Deep structured learning for variant prioritization in Mendelian diseases.
Vance P LemmonMaike F DohrnSarah FazalDanique BeijerAdriana P RebeloVivian CintraStephan ZuchnerPublished in: Nature communications (2023)
Effective computer-aided or automated variant evaluations for monogenic diseases will expedite clinical diagnostic and research efforts of known and novel disease-causing genes. Here we introduce MAVERICK: a Mendelian Approach to Variant Effect pRedICtion built in Keras. MAVERICK is an ensemble of transformer-based neural networks that can classify a wide range of protein-altering single nucleotide variants (SNVs) and indels and assesses whether a variant would be pathogenic in the context of dominant or recessive inheritance. We demonstrate that MAVERICK outperforms all other major programs that assess pathogenicity in a Mendelian context.

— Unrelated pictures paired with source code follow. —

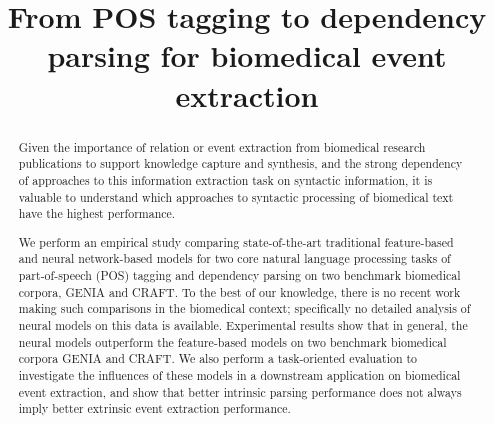 \documentclass[twocolumn,hyperref]{bmcart}\pdfoutput=1
\begin{document}
\begin{frontmatter}

\begin{fmbox}



\title{From POS tagging to dependency parsing for biomedical event extraction}



\author[
noteref={n1}, 
]{ }
\author[
noteref={n2}, 
]{ }





\begin{artnotes}
   \end{artnotes}





\begin{abstractbox}

\begin{abstract} 


 Given the importance of relation or event extraction from biomedical research publications to support knowledge capture and synthesis, and the strong dependency of approaches to this information extraction task on syntactic information, it is valuable to understand which approaches to syntactic processing of biomedical text have the highest performance.  

 We perform an empirical study  comparing state-of-the-art traditional feature-based and neural network-based models for two core natural language processing tasks of part-of-speech (POS) tagging and dependency parsing on two benchmark biomedical corpora, GENIA 
and CRAFT. To the best of our knowledge, there  is  no  recent  work  making such comparisons in the biomedical context; specifically no detailed analysis of neural models on this data is available. Experimental results show that in general, the neural models outperform the feature-based models on two benchmark biomedical corpora GENIA and CRAFT. We also perform a task-oriented evaluation to investigate the influences of these models  in a downstream application on biomedical event extraction, and show that better intrinsic parsing performance does not always imply better extrinsic event extraction performance. 


\end{abstract}
\end{abstractbox}
\end{fmbox}
\end{frontmatter}
\end{document}
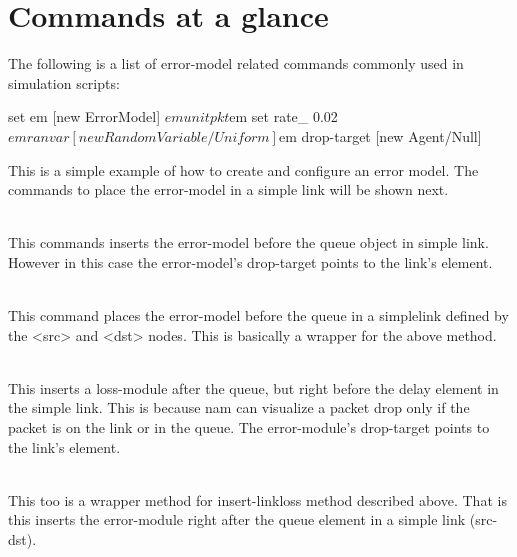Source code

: \section{Commands at a glance}
\label{sec:errmodelcommand}

The following is a list of error-model related commands commonly used in
simulation scripts:

\begin{program}
set em [new ErrorModel]
$em unit pkt
$em set rate_ 0.02
$em ranvar [new RandomVariable/Uniform]
$em drop-target [new Agent/Null]
\end{program}

This is a simple example of how to create and configure an error model.
The commands to place the error-model in a simple link will be shown next.

\begin{flushleft}
\\
This commands inserts the error-model before the queue object in simple link.
However in this case the error-model's drop-target points to the link's
 element.


\\
This command places the error-model before the queue in a simplelink defined
by the <src> and <dst> nodes. This is basically a wrapper for the above method.


\\
This inserts a loss-module after the queue, but right before the delay 
element in the simple link. This is because nam can visualize a packet drop
only if the packet is on the link or in the queue. The error-module's
drop-target points to the link's  element.


\\
This too is a wrapper method for insert-linkloss method described above.
That is this inserts the error-module right after the queue element in a
simple link (src-dst).

\end{flushleft}


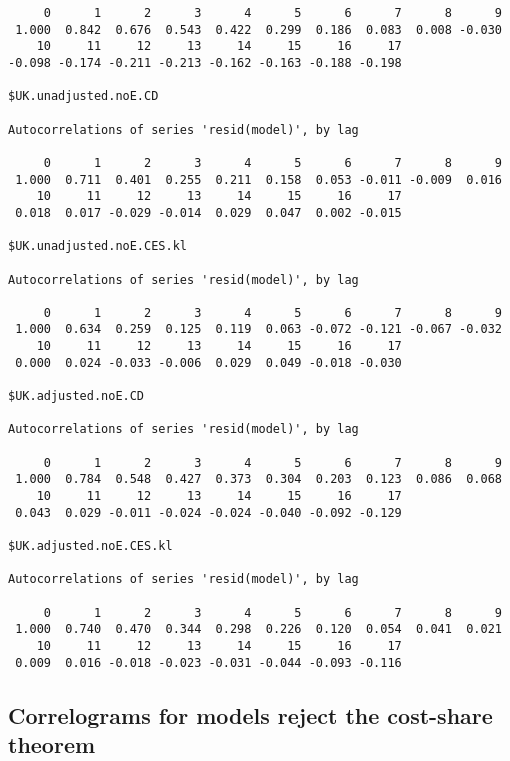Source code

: \documentclass[preprint,authoryear,12pt]{elsarticle}\usepackage[]{graphicx}\usepackage[]{color}
\makeatletter
\newenvironment{kframe}{%
 \def\at@end@of@kframe{}%
 \ifinner\ifhmode%
  \def\at@end@of@kframe{\end{minipage}}%
  \begin{minipage}{\columnwidth}%
 \fi\fi%
 \def\FrameCommand##1{\hskip\@totalleftmargin \hskip-\fboxsep
 \colorbox{shadecolor}{##1}\hskip-\fboxsep
     \hskip-\linewidth \hskip-\@totalleftmargin \hskip\columnwidth}%
 \MakeFramed {\advance\hsize-\width
   \@totalleftmargin\z@ \linewidth\hsize
   \@setminipage}}%
 {\par\unskip\endMakeFramed%
 \at@end@of@kframe}
\newenvironment{knitrout}{}{} %
\makeatother
\begin{document}
\begin{knitrout}
\begin{kframe}
\begin{verbatim}
     0      1      2      3      4      5      6      7      8      9 
 1.000  0.842  0.676  0.543  0.422  0.299  0.186  0.083  0.008 -0.030 
    10     11     12     13     14     15     16     17 
-0.098 -0.174 -0.211 -0.213 -0.162 -0.163 -0.188 -0.198 

$UK.unadjusted.noE.CD

Autocorrelations of series 'resid(model)', by lag

     0      1      2      3      4      5      6      7      8      9 
 1.000  0.711  0.401  0.255  0.211  0.158  0.053 -0.011 -0.009  0.016 
    10     11     12     13     14     15     16     17 
 0.018  0.017 -0.029 -0.014  0.029  0.047  0.002 -0.015 

$UK.unadjusted.noE.CES.kl

Autocorrelations of series 'resid(model)', by lag

     0      1      2      3      4      5      6      7      8      9 
 1.000  0.634  0.259  0.125  0.119  0.063 -0.072 -0.121 -0.067 -0.032 
    10     11     12     13     14     15     16     17 
 0.000  0.024 -0.033 -0.006  0.029  0.049 -0.018 -0.030 

$UK.adjusted.noE.CD

Autocorrelations of series 'resid(model)', by lag

     0      1      2      3      4      5      6      7      8      9 
 1.000  0.784  0.548  0.427  0.373  0.304  0.203  0.123  0.086  0.068 
    10     11     12     13     14     15     16     17 
 0.043  0.029 -0.011 -0.024 -0.024 -0.040 -0.092 -0.129 

$UK.adjusted.noE.CES.kl

Autocorrelations of series 'resid(model)', by lag

     0      1      2      3      4      5      6      7      8      9 
 1.000  0.740  0.470  0.344  0.298  0.226  0.120  0.054  0.041  0.021 
    10     11     12     13     14     15     16     17 
 0.009  0.016 -0.018 -0.023 -0.031 -0.044 -0.093 -0.116 
\end{verbatim}
\end{kframe}
\end{knitrout}


\subsection{Correlograms for models reject the cost-share theorem} 
\label{sec:correlograms_noCST}
\end{document}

In a cohort of 644 previously solved patients with Mendelian diseases, MAVERICK ranks the causative pathogenic variant within the top five variants in over 95% of cases. Seventy-six percent of cases were solved by the top-ranked variant. MAVERICK ranks the causative pathogenic variant in hitherto novel disease genes within the first five candidate variants in 70% of cases. MAVERICK has already facilitated the identification of a novel disease gene causing a degenerative motor neuron disease. These results represent a significant step towards automated identification of causal variants in patients with Mendelian diseases.